Search code examples
ubuntugdbcentos7glibcdlopen

Why did I get an invalid handle (not zero) when I called the dlopen() function on CentOS?


I attempted to install a seccomp BPF filter for a running Tomcat process. After attaching gdb to the process, I invoked the dlopen function to load a shared library (.so file), which returned a handle.The handle was a integer, not zero. However, when I used the gdb x command to inspect the memory contents of the handle, the gdb prompt showed an error: Cannot access memory at address. Subsequently, I tried calling dlsym using the handle as a parameter, but gdb was terminated because a SIGSEGV signal occurred.
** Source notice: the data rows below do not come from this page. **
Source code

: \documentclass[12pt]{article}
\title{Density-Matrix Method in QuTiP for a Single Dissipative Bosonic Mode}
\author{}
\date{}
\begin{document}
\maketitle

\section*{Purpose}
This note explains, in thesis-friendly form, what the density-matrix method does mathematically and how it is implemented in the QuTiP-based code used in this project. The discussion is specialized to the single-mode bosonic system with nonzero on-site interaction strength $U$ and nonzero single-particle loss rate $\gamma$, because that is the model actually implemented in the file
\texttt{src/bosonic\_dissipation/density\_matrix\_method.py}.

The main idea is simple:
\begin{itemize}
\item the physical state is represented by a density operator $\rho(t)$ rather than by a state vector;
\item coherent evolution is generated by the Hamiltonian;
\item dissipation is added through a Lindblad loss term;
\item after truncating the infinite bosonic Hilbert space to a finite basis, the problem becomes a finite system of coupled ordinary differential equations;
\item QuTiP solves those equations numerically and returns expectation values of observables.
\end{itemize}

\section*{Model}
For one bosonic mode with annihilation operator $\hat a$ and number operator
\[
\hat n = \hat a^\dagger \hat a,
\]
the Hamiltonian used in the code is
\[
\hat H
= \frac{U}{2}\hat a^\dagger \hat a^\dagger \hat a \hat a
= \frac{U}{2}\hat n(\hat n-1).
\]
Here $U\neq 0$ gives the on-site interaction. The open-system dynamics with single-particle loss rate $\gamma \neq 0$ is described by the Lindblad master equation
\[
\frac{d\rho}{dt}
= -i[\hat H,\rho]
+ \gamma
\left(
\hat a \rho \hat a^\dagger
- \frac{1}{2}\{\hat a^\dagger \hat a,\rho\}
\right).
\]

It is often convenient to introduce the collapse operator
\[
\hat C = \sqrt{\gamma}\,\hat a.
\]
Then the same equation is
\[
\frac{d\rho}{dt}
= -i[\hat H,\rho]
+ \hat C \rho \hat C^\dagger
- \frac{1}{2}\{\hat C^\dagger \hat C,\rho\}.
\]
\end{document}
Here is the illustration:

(gdb) set $handle=dlopen("/opt/seccompfilter.so",1)
(gdb) x $handle
0xffffffffaaef8730:     Cannot access memory at address 0xffffffffaaef8730
(gdb) call dlsym((void *)$handle, "install_filter")
[Thread 0x7f6250aed700 (LWP 2069) exited]
Program received signal SIGSEGV, Segmentation fault.
_dl_lookup_symbol_x (undef_name=0x5636aaef81d0 "install_filter", 
undef_map=0xffffffffaaef8730, ref=0x7ffe774956a0, 
symbol_scope=0xffffffffaaef8ab8, version=0x0, type_class=0,
flags=2, skip_map=0x0) at dl-lookup.c:733
733         while ((*scope)->r_list[i] != skip_map)
The program being debugged was signaled while in a function called 
from GDB.
GDB remains in the frame where the signal was received.
To change this behavior use "set unwindonsignal on".
Evaluation of the expression containing the function
(__dlsym) will be abandoned.
When the function is done executing, GDB will silently stop.

I'm trying to understand what went wrong. Here is the environment I was working with:

CentOS 7 kernel-3.10.0-1160.90.1.el7.x86_64
gdb 7.6.1-120.el7
glibc 2.17

Interestingly, when I performed the same steps on Ubuntu 20.04, everything worked successfully. What's the problem?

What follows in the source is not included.